- **Problem details**: Write out exactly the lines of the entries below from the one holding "of her target, she" to the one holding "E - Kitchen", inclusive, and leave out all other lines.
(Extracted records Opens)
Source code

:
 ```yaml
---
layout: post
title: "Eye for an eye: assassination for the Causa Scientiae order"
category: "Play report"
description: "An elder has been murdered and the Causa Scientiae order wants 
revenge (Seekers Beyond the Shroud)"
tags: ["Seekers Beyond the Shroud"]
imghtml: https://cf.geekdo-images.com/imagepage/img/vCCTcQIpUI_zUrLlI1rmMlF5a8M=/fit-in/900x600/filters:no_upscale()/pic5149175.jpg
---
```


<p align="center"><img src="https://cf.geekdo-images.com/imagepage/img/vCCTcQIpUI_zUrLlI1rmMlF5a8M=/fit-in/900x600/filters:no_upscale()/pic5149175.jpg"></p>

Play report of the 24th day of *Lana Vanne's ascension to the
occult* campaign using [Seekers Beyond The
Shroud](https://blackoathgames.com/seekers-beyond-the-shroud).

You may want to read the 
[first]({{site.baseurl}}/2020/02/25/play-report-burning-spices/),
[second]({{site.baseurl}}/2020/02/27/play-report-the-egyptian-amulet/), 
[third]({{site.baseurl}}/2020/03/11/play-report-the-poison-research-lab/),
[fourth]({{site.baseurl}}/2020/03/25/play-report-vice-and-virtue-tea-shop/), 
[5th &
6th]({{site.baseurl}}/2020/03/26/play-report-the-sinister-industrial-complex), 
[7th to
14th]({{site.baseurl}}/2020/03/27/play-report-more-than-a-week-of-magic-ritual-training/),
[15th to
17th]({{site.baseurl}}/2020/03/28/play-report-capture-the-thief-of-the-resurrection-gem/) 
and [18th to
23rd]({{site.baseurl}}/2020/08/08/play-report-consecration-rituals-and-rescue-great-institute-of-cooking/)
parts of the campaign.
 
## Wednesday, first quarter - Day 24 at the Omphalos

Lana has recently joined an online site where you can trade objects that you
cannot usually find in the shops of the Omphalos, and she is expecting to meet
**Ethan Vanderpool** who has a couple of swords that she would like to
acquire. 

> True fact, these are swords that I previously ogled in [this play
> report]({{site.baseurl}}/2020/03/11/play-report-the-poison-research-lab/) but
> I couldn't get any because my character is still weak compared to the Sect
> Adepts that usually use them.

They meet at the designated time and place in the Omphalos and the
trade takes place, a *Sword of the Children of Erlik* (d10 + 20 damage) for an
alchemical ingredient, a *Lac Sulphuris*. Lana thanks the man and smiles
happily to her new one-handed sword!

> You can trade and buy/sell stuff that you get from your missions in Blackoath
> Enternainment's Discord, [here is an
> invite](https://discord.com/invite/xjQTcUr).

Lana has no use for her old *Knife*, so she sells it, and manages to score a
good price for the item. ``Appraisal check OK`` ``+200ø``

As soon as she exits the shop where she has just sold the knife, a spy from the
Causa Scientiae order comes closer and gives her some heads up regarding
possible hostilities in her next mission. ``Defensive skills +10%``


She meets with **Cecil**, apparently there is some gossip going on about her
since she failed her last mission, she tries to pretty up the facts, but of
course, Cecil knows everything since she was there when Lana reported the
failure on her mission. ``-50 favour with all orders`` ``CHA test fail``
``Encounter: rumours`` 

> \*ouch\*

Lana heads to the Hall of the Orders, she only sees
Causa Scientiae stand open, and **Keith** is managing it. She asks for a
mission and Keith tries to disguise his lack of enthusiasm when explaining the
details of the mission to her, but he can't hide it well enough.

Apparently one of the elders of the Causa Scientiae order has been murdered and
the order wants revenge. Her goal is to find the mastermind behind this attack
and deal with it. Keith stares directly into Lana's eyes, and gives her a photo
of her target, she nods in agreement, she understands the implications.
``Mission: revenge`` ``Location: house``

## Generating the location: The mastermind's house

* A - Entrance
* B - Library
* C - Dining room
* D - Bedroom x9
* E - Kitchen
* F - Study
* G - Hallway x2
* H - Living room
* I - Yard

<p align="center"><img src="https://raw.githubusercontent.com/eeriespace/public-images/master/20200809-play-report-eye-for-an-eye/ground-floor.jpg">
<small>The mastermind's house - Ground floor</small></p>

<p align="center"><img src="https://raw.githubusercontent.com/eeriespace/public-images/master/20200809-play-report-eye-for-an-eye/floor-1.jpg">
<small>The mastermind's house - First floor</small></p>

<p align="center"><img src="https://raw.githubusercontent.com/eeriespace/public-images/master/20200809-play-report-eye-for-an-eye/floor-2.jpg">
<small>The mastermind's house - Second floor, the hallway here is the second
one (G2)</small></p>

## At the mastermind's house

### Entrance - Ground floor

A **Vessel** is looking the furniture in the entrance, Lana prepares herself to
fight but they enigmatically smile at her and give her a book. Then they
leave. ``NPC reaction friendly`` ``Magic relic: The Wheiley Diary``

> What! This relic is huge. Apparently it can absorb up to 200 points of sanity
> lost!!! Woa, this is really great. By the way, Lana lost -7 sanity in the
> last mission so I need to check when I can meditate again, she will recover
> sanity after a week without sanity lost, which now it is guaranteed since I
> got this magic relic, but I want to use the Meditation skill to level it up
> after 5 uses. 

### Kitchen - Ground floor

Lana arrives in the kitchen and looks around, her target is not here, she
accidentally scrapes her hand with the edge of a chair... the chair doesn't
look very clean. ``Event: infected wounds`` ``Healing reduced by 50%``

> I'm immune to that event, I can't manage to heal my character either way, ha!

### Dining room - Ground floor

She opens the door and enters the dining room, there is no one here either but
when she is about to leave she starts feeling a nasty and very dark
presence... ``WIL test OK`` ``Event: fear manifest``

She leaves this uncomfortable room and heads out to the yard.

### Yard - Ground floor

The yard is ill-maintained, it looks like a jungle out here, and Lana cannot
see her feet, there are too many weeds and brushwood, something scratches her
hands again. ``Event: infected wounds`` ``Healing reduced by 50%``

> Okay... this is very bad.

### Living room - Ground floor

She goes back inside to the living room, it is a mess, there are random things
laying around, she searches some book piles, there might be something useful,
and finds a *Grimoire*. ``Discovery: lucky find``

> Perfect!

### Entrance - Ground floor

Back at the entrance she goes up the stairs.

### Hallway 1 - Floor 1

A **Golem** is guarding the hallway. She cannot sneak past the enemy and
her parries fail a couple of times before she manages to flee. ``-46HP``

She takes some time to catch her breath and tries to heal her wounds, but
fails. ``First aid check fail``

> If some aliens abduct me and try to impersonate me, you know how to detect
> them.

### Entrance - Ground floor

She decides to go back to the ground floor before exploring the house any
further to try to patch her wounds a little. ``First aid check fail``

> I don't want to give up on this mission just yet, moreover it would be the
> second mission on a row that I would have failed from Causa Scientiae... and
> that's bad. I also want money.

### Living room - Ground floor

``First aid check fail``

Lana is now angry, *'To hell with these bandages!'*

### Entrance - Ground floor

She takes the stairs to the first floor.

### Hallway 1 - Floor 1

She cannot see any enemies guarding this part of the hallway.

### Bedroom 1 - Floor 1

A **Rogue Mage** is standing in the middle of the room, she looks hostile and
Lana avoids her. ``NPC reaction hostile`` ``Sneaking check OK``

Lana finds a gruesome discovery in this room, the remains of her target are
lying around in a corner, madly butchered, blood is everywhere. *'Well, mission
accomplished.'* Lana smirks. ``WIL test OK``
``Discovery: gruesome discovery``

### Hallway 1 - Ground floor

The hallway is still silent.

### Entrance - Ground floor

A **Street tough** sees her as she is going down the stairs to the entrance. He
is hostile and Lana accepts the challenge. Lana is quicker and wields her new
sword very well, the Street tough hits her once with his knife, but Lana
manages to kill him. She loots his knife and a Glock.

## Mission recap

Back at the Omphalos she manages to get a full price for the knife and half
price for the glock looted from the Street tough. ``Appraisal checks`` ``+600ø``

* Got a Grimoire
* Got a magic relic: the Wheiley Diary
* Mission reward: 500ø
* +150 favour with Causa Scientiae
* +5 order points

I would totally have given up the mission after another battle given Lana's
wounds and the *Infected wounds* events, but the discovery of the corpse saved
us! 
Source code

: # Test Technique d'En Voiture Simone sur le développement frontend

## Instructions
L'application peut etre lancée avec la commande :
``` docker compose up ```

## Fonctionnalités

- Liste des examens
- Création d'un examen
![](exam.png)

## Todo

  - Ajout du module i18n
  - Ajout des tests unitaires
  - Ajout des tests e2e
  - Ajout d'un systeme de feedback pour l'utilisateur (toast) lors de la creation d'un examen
(Extracted records Closes)
- **Result of this task**:
of her target, she nods in agreement, she understands the implications.
``Mission: revenge`` ``Location: house``

## Generating the location: The mastermind's house

* A - Entrance
* B - Library
* C - Dining room
* D - Bedroom x9
* E - Kitchen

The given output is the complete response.